--- Input records ---

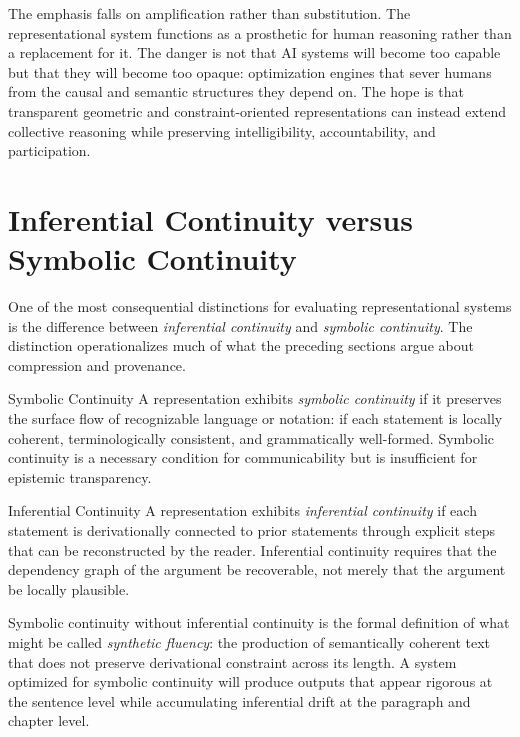 The emphasis falls on amplification rather than substitution. The representational system
functions as a prosthetic for human reasoning rather than a replacement for it. The
danger is not that AI systems will become too capable but that they will become too
opaque: optimization engines that sever humans from the causal and semantic structures
they depend on. The hope is that transparent geometric and constraint-oriented
representations can instead extend collective reasoning while preserving intelligibility,
accountability, and participation.

\section{Inferential Continuity versus Symbolic Continuity}

One of the most consequential distinctions for evaluating representational systems
is the difference between \emph{inferential continuity} and \emph{symbolic
continuity}. The distinction operationalizes much of what the preceding sections
argue about compression and provenance.

\begin{definition}{Symbolic Continuity}
A representation exhibits \emph{symbolic continuity} if it preserves the surface
flow of recognizable language or notation: if each statement is locally coherent,
terminologically consistent, and grammatically well-formed. Symbolic continuity is
a necessary condition for communicability but is insufficient for epistemic
transparency.
\end{definition}

\begin{definition}{Inferential Continuity}
A representation exhibits \emph{inferential continuity} if each statement is
derivationally connected to prior statements through explicit steps that can be
reconstructed by the reader. Inferential continuity requires that the dependency
graph of the argument be recoverable, not merely that the argument be locally
plausible.
\end{definition}

Symbolic continuity without inferential continuity is the formal definition of
what might be called \emph{synthetic fluency}: the production of semantically
coherent text that does not preserve derivational constraint across its length.
A system optimized for symbolic continuity will produce outputs that appear
rigorous at the sentence level while accumulating inferential drift at the
paragraph and chapter level.

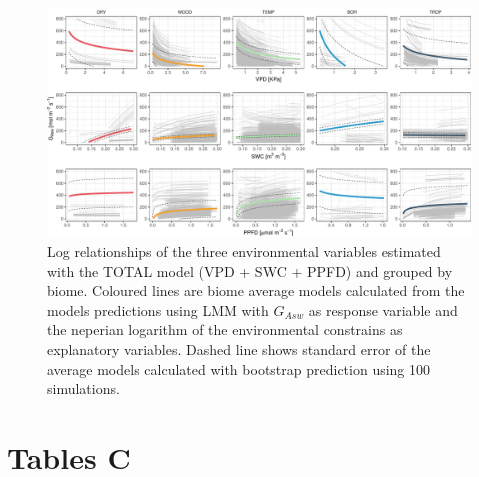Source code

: \documentclass[11pt,twoside]{reedthesis}
\begin{document}
\newpage

\setlength{\abovecaptionskip}{15pt}
\begin{figure}[hbt!]

{\centering \includegraphics[width=1\linewidth]{figure/appendixC/spa_plots} 

}

\caption[Log relationships of the three environmental variables estimated with the TOTAL model (VPD + SWC + PPFD) and grouped by biome.]{Log relationships of the three environmental variables estimated with the TOTAL model (VPD + SWC + PPFD) and grouped by biome. Coloured lines are biome average models calculated from the models predictions using LMM with $G_{Asw}$ as response variable and the neperian logarithm of the environmental constrains as explanatory variables. Dashed line shows standard error of the average models calculated with bootstrap prediction using 100 simulations.}\label{fig:unnamed-chunk-11}
\end{figure}
\setlength{\abovecaptionskip}{0pt} \newpage

\section{Tables C}\label{tables-c}
\end{document}
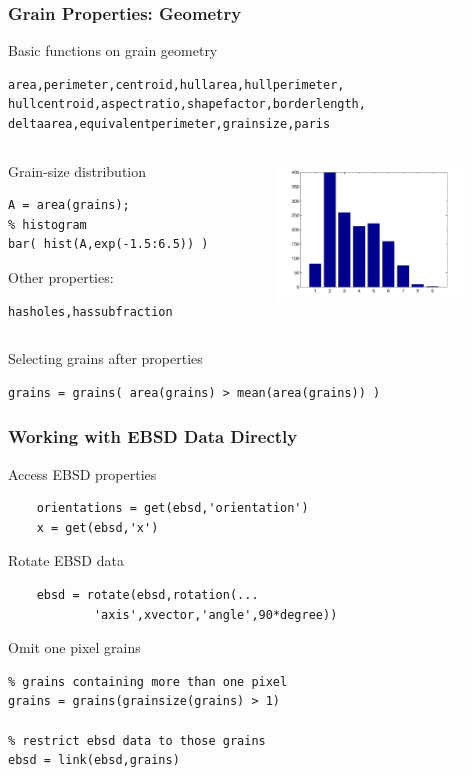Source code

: %
\begin{frame}[fragile]
  \frametitle{Grain Properties: Geometry}

Basic functions on grain geometry
\begin{lstlisting}[basicstyle=\footnotesize]
area,perimeter,centroid,hullarea,hullperimeter,
hullcentroid,aspectratio,shapefactor,borderlength,
deltaarea,equivalentperimeter,grainsize,paris
\end{lstlisting}
%

\begin{columns}[t]
  \begin{column}[T]{6.5cm}
  Grain-size distribution
\begin{lstlisting}
A = area(grains);
% histogram
bar( hist(A,exp(-1.5:6.5)) )
\end{lstlisting}

Other properties:
\begin{lstlisting}[basicstyle=\footnotesize]
hasholes,hassubfraction
\end{lstlisting}

	\end{column}
	\begin{column}[T]{5cm}
		\includegraphics[width=5cm]{pic/grh}
	\end{column}
\end{columns}

Selecting grains after properties
\begin{lstlisting}
grains = grains( area(grains) > mean(area(grains)) )
\end{lstlisting}

\end{frame}


%
\begin{frame}[fragile]
  \frametitle{Working with EBSD Data Directly}

	Access EBSD properties
\begin{lstlisting}
	orientations = get(ebsd,'orientation')
	x = get(ebsd,'x')
\end{lstlisting}

	\medskip

	Rotate EBSD data
\begin{lstlisting}
	ebsd = rotate(ebsd,rotation(...
			'axis',xvector,'angle',90*degree))
\end{lstlisting}

	\medskip
        Omit one pixel grains
\begin{lstlisting}
% grains containing more than one pixel
grains = grains(grainsize(grains) > 1)

% restrict ebsd data to those grains
ebsd = link(ebsd,grains)
\end{lstlisting}

\end{frame}

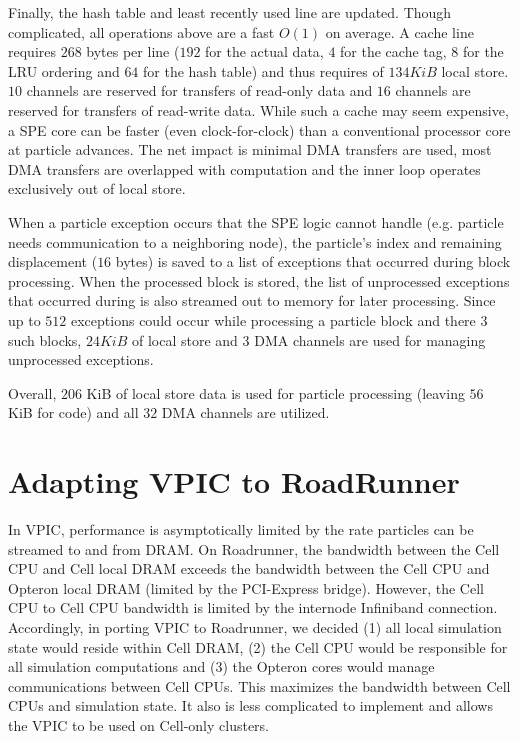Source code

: \documentclass[letter,10pt]{article}
\begin{document}
Finally, the hash table and least recently used line are updated.
Though complicated, all operations above are a fast $O(1)$ on average.
A cache line requires $268$ bytes per line ($192$ for the actual data,
$4$ for the cache tag, $8$ for the LRU ordering and $64$ for the hash
table) and thus requires of $134 KiB$ local store.  $10$ channels are
reserved for transfers of read-only data and $16$ channels are
reserved for transfers of read-write data.  While such a cache may
seem expensive, a SPE core can be faster (even clock-for-clock) than a
conventional processor core at particle advances.  The net impact is
minimal DMA transfers are used, most DMA transfers are overlapped with
computation and the inner loop operates exclusively out of local store.

When a particle exception occurs that the SPE logic cannot handle
(e.g. particle needs communication to a neighboring node), the
particle's index and remaining displacement ($16$ bytes) is saved to a
list of exceptions that occurred during block processing.  When
the processed block is stored, the list of unprocessed
exceptions that occurred during is also streamed out to memory for
later processing.  Since up to $512$ exceptions could occur while
processing a particle block and there $3$ such blocks, $24
KiB$ of local store and $3$ DMA channels are used for managing
unprocessed exceptions.

Overall, $206$ KiB of local store data is used for particle
processing (leaving $56$ KiB for code) and all $32$ DMA channels
are utilized.


\section*{Adapting VPIC to RoadRunner}

In VPIC, performance is asymptotically limited by the rate particles
can be streamed to and from DRAM.  On Roadrunner, the bandwidth
between the Cell CPU and Cell local DRAM exceeds the bandwidth between
the Cell CPU and Opteron local DRAM (limited by the PCI-Express
bridge).  However, the Cell CPU to Cell CPU bandwidth is limited by
the internode Infiniband connection.  Accordingly, in porting VPIC to
Roadrunner, we decided (1) all local simulation state would reside
within Cell DRAM, (2) the Cell CPU would be responsible for all
simulation computations and (3) the Opteron cores would manage
communications between Cell CPUs.  This maximizes the bandwidth
between Cell CPUs and simulation state.  It also is less complicated
to implement and allows the VPIC to be used on Cell-only clusters.
\end{document}
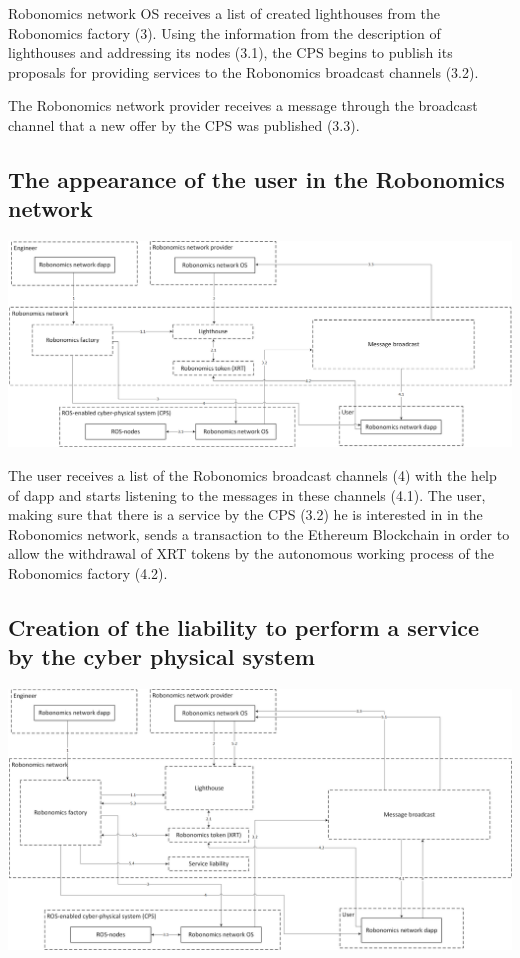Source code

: \documentclass{article}
\begin{document}
Robonomics network OS receives a list of created lighthouses from the Robonomics factory (3). Using the information from the description of lighthouses and addressing its nodes (3.1), the CPS begins to publish its proposals for providing services to the Robonomics broadcast channels (3.2).

The Robonomics network provider receives a message through the broadcast channel that a new offer by the CPS was published (3.3).

\subsection{The appearance of the user in the Robonomics network}

\includegraphics[width=1\textwidth]{step-by-step-4.png} 

The user receives a list of the Robonomics broadcast channels (4) with the help of dapp and starts listening to the messages in these channels (4.1). The user, making sure that there is a service by the CPS (3.2) he is interested in in the Robonomics network, sends a transaction to the Ethereum Blockchain in order to allow the withdrawal of XRT tokens by the autonomous working process of the Robonomics factory (4.2).

\subsection{Creation of the liability to perform a service by the cyber physical system}

\includegraphics[width=1\textwidth]{step-by-step-5.png} 
\end{document}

---

> _Goal of the exercise_
Find and copy each line of the data where "textwidth" is present.

> _Answer space_
\includegraphics[width=1\textwidth]{step-by-step-4.png} 
\includegraphics[width=1\textwidth]{step-by-step-5.png} 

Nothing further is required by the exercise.